Em 1564, fartos de tanta injustiça, lançam uma ofensiva contra os cristãos. Entre os sublevados está Hernando, filho de uma moura e do sacerdote que a tinha violado. Hernando - desprezado por ambos os povos - procura conquistar a liberdade e o respeito, mas depara com a brutalidade dos dois. Entretanto, conhece aquela que seria o amor da sua vida, Fátima, uma bela mulher de olhos negros.
Após a derrota da insurreição, Hernando é deportado para Córdova, a bonita cidade que ainda conservava o legado do seu passado árabe. Aí, Hernando tenta recomeçar a vida, que será uma nova etapa na luta pela tolerância e pela concórdia entre as duas culturas.
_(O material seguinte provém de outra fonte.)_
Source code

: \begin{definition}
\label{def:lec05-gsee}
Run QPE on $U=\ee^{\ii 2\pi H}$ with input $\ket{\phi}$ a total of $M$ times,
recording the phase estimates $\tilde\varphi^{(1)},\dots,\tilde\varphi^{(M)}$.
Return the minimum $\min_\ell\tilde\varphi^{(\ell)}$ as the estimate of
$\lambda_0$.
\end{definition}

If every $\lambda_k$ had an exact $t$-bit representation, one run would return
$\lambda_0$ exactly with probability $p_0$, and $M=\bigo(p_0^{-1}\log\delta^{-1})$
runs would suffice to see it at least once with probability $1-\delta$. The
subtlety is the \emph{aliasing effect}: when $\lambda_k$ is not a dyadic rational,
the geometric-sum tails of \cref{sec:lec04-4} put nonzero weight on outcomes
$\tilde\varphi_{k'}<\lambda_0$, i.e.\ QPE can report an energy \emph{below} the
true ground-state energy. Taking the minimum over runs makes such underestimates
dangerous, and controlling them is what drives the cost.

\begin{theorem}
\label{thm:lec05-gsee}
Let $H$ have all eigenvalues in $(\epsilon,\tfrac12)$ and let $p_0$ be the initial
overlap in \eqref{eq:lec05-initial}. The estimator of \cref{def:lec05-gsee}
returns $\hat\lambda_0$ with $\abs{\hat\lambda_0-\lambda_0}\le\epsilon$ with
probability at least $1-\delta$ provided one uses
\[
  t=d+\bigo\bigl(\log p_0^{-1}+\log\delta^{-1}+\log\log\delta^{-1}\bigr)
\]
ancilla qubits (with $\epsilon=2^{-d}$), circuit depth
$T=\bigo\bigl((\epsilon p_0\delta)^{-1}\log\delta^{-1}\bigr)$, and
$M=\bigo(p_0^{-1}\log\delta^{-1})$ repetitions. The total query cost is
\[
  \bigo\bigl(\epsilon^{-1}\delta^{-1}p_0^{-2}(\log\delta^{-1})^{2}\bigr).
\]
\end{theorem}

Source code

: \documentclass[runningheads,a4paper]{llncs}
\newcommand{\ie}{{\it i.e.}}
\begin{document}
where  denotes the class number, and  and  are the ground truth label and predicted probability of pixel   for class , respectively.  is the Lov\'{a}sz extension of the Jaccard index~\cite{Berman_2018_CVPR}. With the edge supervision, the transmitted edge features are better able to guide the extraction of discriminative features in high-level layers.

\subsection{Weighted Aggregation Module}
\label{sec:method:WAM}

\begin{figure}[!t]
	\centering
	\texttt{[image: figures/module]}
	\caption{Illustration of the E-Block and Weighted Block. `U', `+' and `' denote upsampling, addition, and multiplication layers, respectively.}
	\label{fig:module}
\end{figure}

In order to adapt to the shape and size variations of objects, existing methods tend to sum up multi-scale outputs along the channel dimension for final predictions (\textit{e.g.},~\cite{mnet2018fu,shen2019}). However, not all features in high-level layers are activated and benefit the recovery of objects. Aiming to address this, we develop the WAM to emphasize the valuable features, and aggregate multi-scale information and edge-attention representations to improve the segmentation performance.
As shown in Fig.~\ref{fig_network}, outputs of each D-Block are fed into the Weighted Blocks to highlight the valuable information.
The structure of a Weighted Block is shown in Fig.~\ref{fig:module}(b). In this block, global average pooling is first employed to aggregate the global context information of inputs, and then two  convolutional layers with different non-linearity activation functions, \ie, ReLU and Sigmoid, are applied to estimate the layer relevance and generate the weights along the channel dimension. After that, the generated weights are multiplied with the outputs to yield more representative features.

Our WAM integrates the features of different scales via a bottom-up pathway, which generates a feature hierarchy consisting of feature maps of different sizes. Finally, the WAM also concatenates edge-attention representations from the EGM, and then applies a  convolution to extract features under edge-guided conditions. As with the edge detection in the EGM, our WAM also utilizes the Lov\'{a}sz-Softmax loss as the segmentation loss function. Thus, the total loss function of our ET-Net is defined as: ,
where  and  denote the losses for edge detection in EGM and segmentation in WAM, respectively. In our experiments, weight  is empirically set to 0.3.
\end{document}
Opinião: Um romance de proporções épicas, pelo número de páginas e pelo assunto que tão bem retrata: um conflito de religiões, que opõe a fé muçulmana e a fé cristã numa batalha que destaca a ganância e a visão abertamente dogmática de cada facção.

O autor fá-lo de forma bastante inteligente, ao criar uma personagem aparentemente ambígua, ainda que firme nas suas convicções religiosas, do princípio ao fim. Essa personagem é Hernando Ruiz/Hamid Ibn Hamid, filho de uma muçulmana, Aisha, e de um pároco cristão, que violou a sua mãe. É logo aqui que começa a ambiguidade de Hernando, já que tem feições muçulmanas que não conseguem esconder indiscutíveis traços cristãos, como os seus olhos azuis. Isto faz com que seja educado na religião muçulmana, principalmente em casa de Hamid, um alfaqui disfarçado, ao mesmo tempo que recebe mais atenções do que o normal da parte dos cristãos, que vêm nas suas feições e na sua ascendência paterna uma grande esperança para a evangelização.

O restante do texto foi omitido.